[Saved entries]
<<<<

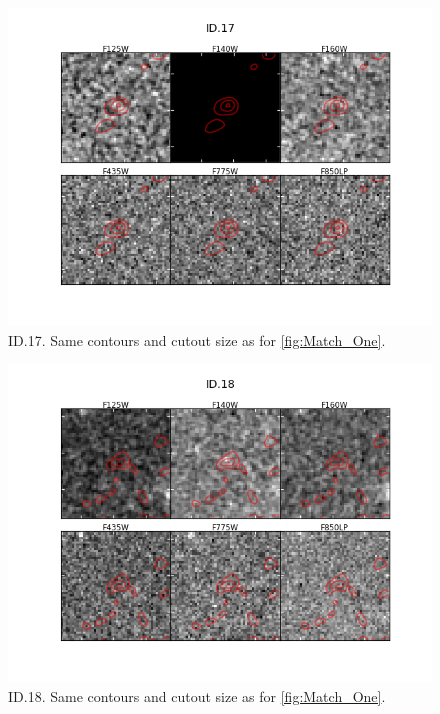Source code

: \begin{figure}[tbp]
\centering \includegraphics[width=160mm]{Matched/ASPECS_Cutout_16.png}
\caption{ID.17. Same contours and cutout size as for \ref{fig:Match_One}.}
\label{fig:Match_Three}
\end{figure}

\begin{figure}[tbp]
\centering \includegraphics[width=160mm]{Matched/ASPECS_Cutout_17.png}
\caption{ID.18. Same contours and cutout size as for \ref{fig:Match_One}.}
\label{fig:Match_Three}
\end{figure}

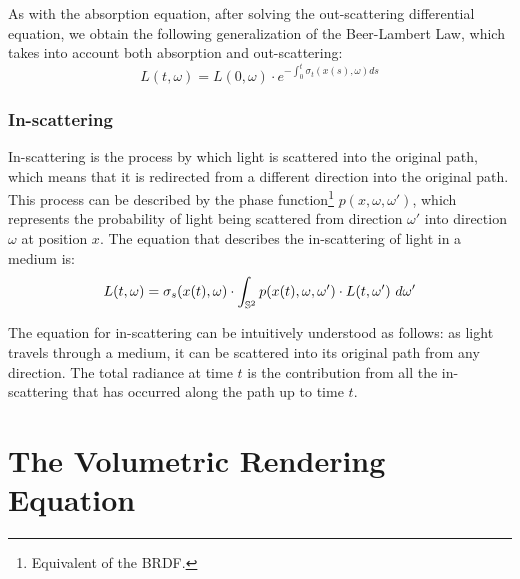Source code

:As with the absorption equation, after solving the out-scattering differential equation, we obtain the following generalization of the Beer-Lambert Law, which takes into account both absorption and out-scattering:
\begin{equation}\label{eq:out_scattering}
    L(t,\omega) = L(0,\omega) \cdot e^{\displaystyle -\int_0^t \sigma_t(x(s), \omega) ds}
\end{equation}

\subsubsection{In-scattering}
In-scattering is the process by which light is scattered into the original path, which means that it is redirected from a different direction into the original path. This process can be described by the phase function\footnote{Equivalent of the BRDF.} $p(x, \omega, \omega')$, which represents the probability of light being scattered from direction $\omega'$ into direction $\omega$ at position $x$. The equation that describes the in-scattering of light in a medium is:
\begin{equation}
    L(t,\omega) = \sigma_s(x(t), \omega) \cdot \int_{\bb{S}^2} p(x(t), \omega, \omega') \cdot L(t,\omega') \ d\omega'
\end{equation}
\begin{observacion}
    The equation for in-scattering can be intuitively understood as follows: as light travels through a medium, it can be scattered into its original path from any direction. The total radiance at time $t$ is the contribution from all the in-scattering that has occurred along the path up to time $t$.
\end{observacion}

\section{The Volumetric Rendering Equation}

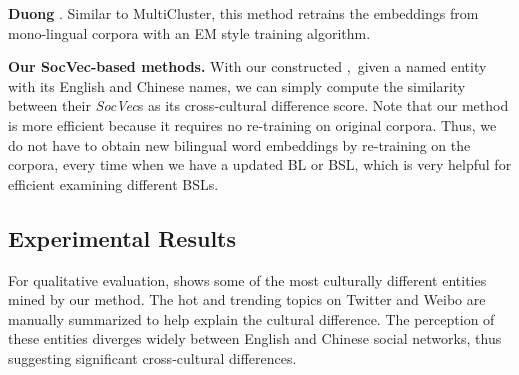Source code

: \noindent\textbf{Duong}
\cite{duong2016learning}. 
Similar to MultiCluster, this method retrains the embeddings from 
mono-lingual corpora with an EM style training algorithm. 

\noindent\textbf{Our SocVec-based methods.}  With our constructed \textit{\socvec},~given a named entity with its English and Chinese names, we can simply compute the similarity between their \textit{SocVec}s as its cross-cultural difference score. 
Note that our method is more efficient because it requires no re-training on original corpora. Thus, we do not have to obtain new bilingual word embeddings by re-training on the corpora, every time when we have a updated BL or BSL, which is very helpful for efficient examining different BSLs.


\subsection{Experimental Results}

For qualitative evaluation,  shows some of 
the most culturally different entities mined by our method. 
The hot and trending topics on Twitter and Weibo are 
manually summarized to help explain the cultural difference. 
The perception of these entities diverges widely between English and
Chinese social networks, thus suggesting
significant cross-cultural differences.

>>>>

• _What you need to do_
The records above must all be output exactly. Omit the images.

• _Written response_
Source code

: \begin{figure}[tbp]
\centering \includegraphics[width=160mm]{Matched/ASPECS_Cutout_16.png}
\caption{ID.17. Same contours and cutout size as for \ref{fig:Match_One}.}
\label{fig:Match_Three}
\end{figure}

\begin{figure}[tbp]
\centering \includegraphics[width=160mm]{Matched/ASPECS_Cutout_17.png}
\caption{ID.18. Same contours and cutout size as for \ref{fig:Match_One}.}
\label{fig:Match_Three}
\end{figure}

Source code

:As with the absorption equation, after solving the out-scattering differential equation, we obtain the following generalization of the Beer-Lambert Law, which takes into account both absorption and out-scattering:
\begin{equation}\label{eq:out_scattering}
    L(t,\omega) = L(0,\omega) \cdot e^{\displaystyle -\int_0^t \sigma_t(x(s), \omega) ds}
\end{equation}

\subsubsection{In-scattering}
In-scattering is the process by which light is scattered into the original path, which means that it is redirected from a different direction into the original path. This process can be described by the phase function\footnote{Equivalent of the BRDF.} $p(x, \omega, \omega')$, which represents the probability of light being scattered from direction $\omega'$ into direction $\omega$ at position $x$. The equation that describes the in-scattering of light in a medium is:
\begin{equation}
    L(t,\omega) = \sigma_s(x(t), \omega) \cdot \int_{\bb{S}^2} p(x(t), \omega, \omega') \cdot L(t,\omega') \ d\omega'
\end{equation}
\begin{observacion}
    The equation for in-scattering can be intuitively understood as follows: as light travels through a medium, it can be scattered into its original path from any direction. The total radiance at time $t$ is the contribution from all the in-scattering that has occurred along the path up to time $t$.
\end{observacion}

\section{The Volumetric Rendering Equation}

Source code

: \noindent\textbf{Duong}
\cite{duong2016learning}. 
Similar to MultiCluster, this method retrains the embeddings from 
mono-lingual corpora with an EM style training algorithm. 

\noindent\textbf{Our SocVec-based methods.}  With our constructed \textit{\socvec},~given a named entity with its English and Chinese names, we can simply compute the similarity between their \textit{SocVec}s as its cross-cultural difference score. 
Note that our method is more efficient because it requires no re-training on original corpora. Thus, we do not have to obtain new bilingual word embeddings by re-training on the corpora, every time when we have a updated BL or BSL, which is very helpful for efficient examining different BSLs.


\subsection{Experimental Results}

For qualitative evaluation,  shows some of 
the most culturally different entities mined by our method. 
The hot and trending topics on Twitter and Weibo are 
manually summarized to help explain the cultural difference. 
The perception of these entities diverges widely between English and
Chinese social networks, thus suggesting
significant cross-cultural differences.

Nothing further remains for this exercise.